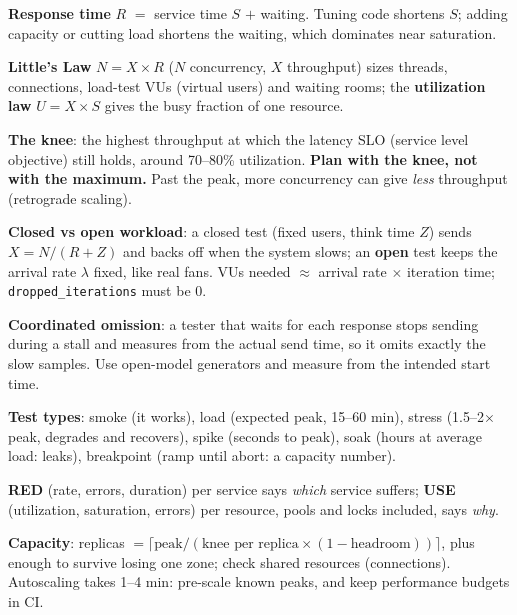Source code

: \stages{\stClarify\ \stEstimate\ \stDeep}

\begin{know}
  \item \textbf{Response time} $R$ $=$ service time $S$ $+$ waiting. Tuning code shortens $S$; adding capacity or cutting load shortens the waiting, which dominates near saturation.
  \item \textbf{Little's Law} $N = X \times R$ ($N$ concurrency, $X$ throughput) sizes threads, connections, load-test VUs (virtual users) and waiting rooms; the \textbf{utilization law} $U = X \times S$ gives the busy fraction of one resource.
  \item \textbf{The knee}: the highest throughput at which the latency SLO (service level objective) still holds, around 70--80\% utilization. \textbf{Plan with the knee, not with the maximum.} Past the peak, more concurrency can give \emph{less} throughput (retrograde scaling).
  \item \textbf{Closed vs open workload}: a closed test (fixed users, think time $Z$) sends $X = N/(R + Z)$ and backs off when the system slows; an \textbf{open} test keeps the arrival rate $\lambda$ fixed, like real fans. VUs needed $\approx$ arrival rate $\times$ iteration time; \texttt{dropped\_iterations} must be 0.
  \item \textbf{Coordinated omission}: a tester that waits for each response stops sending during a stall and measures from the actual send time, so it omits exactly the slow samples. Use open-model generators and measure from the intended start time.
  \item \textbf{Test types}: smoke (it works), load (expected peak, 15--60 min), stress (1.5--2$\times$ peak, degrades and recovers), spike (seconds to peak), soak (hours at average load: leaks), breakpoint (ramp until abort: a capacity number).
  \item \textbf{RED} (rate, errors, duration) per service says \emph{which} service suffers; \textbf{USE} (utilization, saturation, errors) per resource, pools and locks included, says \emph{why}.
  \item \textbf{Capacity}: replicas $= \lceil \text{peak} / (\text{knee per replica} \times (1 - \text{headroom})) \rceil$, plus enough to survive losing one zone; check shared resources (connections). Autoscaling takes 1--4 min: pre-scale known peaks, and keep performance budgets in CI.
\end{know}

========================

What you will do | Leave out any pictures, please, and quote only the lines from the top of the data through the line that contains "a closed test".

Response to the exercise |
Source code

: \stages{\stClarify\ \stEstimate\ \stDeep}

\begin{know}
  \item \textbf{Response time} $R$ $=$ service time $S$ $+$ waiting. Tuning code shortens $S$; adding capacity or cutting load shortens the waiting, which dominates near saturation.
  \item \textbf{Little's Law} $N = X \times R$ ($N$ concurrency, $X$ throughput) sizes threads, connections, load-test VUs (virtual users) and waiting rooms; the \textbf{utilization law} $U = X \times S$ gives the busy fraction of one resource.
  \item \textbf{The knee}: the highest throughput at which the latency SLO (service level objective) still holds, around 70--80\% utilization. \textbf{Plan with the knee, not with the maximum.} Past the peak, more concurrency can give \emph{less} throughput (retrograde scaling).
  \item \textbf{Closed vs open workload}: a closed test (fixed users, think time $Z$) sends $X = N/(R + Z)$ and backs off when the system slows; an \textbf{open} test keeps the arrival rate $\lambda$ fixed, like real fans. VUs needed $\approx$ arrival rate $\times$ iteration time; \texttt{dropped\_iterations} must be 0.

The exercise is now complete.